Serena goes to surprise her teacher, Rachel Carr, at her favorite breakfast spot, but finds Dan there already, bonding with Carr about being poor and lonely. Serena was going to show Carr her King Lear essay, but Miss Carr’s creepy adoration for Dan’s Cordelia shout-out in a short story (awkward literary reference #1) makes S think better of it, and she bails.
Meanwhile on the bourgeois side of town, Chuck Bass wakes up with vague memories of masked women. There’s an insignia on his wrist; a stamp rather than a tattoo, we hope. Chuck calls Nate and asks him to meet at a strange address.
Blair runs into Carr outside school, where Miss Carr tries to relate Blair’s litter pick-up to Henry David Thoreau’s On Walden Pond (that’s #2). Blair approaches the Plastics and demands their help taking down the “Commie Corn Husker,” but they refuse to help, afraid of getting their own trash duty. Blair gets all Gladiator General Maximus on them, giving a rousing little speech about how their petty manipulation will “echo through eternity.” The Headbands aren’t buying it… until Head Mistress Queller forgets she has an intercom system, and takes to the front steps to tell the students there’s a new rule at school: no cell phones during school hours.
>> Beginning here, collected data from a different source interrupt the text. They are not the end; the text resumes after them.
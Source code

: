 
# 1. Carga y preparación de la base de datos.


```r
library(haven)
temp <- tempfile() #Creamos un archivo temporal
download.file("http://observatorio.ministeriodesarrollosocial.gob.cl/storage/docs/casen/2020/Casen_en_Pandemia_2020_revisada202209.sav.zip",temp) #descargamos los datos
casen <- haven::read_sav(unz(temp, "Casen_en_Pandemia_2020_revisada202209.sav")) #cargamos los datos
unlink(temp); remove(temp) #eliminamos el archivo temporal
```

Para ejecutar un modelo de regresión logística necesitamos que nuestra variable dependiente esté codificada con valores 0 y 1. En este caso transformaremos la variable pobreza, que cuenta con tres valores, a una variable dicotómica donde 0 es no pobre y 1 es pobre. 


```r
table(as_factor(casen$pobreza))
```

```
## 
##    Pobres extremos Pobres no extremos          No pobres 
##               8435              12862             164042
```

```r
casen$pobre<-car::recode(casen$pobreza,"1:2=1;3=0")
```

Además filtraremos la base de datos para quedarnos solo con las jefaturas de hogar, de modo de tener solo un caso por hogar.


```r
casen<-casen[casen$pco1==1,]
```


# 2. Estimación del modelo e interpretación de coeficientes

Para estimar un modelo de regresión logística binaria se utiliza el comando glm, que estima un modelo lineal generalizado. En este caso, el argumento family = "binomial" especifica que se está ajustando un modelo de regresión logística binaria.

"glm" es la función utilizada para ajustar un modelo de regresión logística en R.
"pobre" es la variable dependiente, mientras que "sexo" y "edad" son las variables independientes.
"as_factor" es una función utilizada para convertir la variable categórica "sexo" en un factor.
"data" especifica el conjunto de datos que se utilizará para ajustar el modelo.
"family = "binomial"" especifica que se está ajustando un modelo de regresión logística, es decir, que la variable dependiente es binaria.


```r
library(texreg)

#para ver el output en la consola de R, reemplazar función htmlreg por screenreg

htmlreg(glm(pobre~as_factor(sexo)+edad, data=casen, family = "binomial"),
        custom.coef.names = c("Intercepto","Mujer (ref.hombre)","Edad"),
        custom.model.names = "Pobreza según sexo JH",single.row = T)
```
Blair’s lackeys see Miss Carr happily confiscating Blackberries, and sign on for take-down.
The Plastics meet in the women’s bathroom, where Blair has Dorota meet her with a designer bag full of new cell phones for her friends. Hazel wants to check Gossip Girl, and Nelly wants to check the DOW, but Blair insists: all texting efforts go toward finding dirt on Miss Carr.
Back to the Basstard: he’s investigating “the Chuck Bass version of Narnia” at the address with Nate and Vanessa. Only it’s not a wardrobe, but a big, fancy (and deserted) Manhattan mansion. Mr. Bass received an invitation in the mail to the “ultimate private gentleman’s club,” where he met the most beautiful woman he’s ever seen (even in a mask) and did naughty things to her. But he doesn’t remember much, and woke up alone in a hotel room. Now he wants to figure out where he was, and with whom.
The Headbands are having a hard time lassoing up any dirt on the Midwestern Mother Theresa, so Blair tells them to make something up. Before they can get their tiny brains warmed up, she sees Dan and Miss Carr talking in the hallway… or the Dan Humphrey version of talking to a woman, anyway, which involves fumbling over compliments and stuttering uncontrollably. Carr seems to encourage his awkward half-flirting. Before you can say “Cougar,” Blair’s got her new phone out (in the middle of the hallway—bold, B!) and texts Gossip Girl a Mary Kay Letourneau alert on Miss Carr.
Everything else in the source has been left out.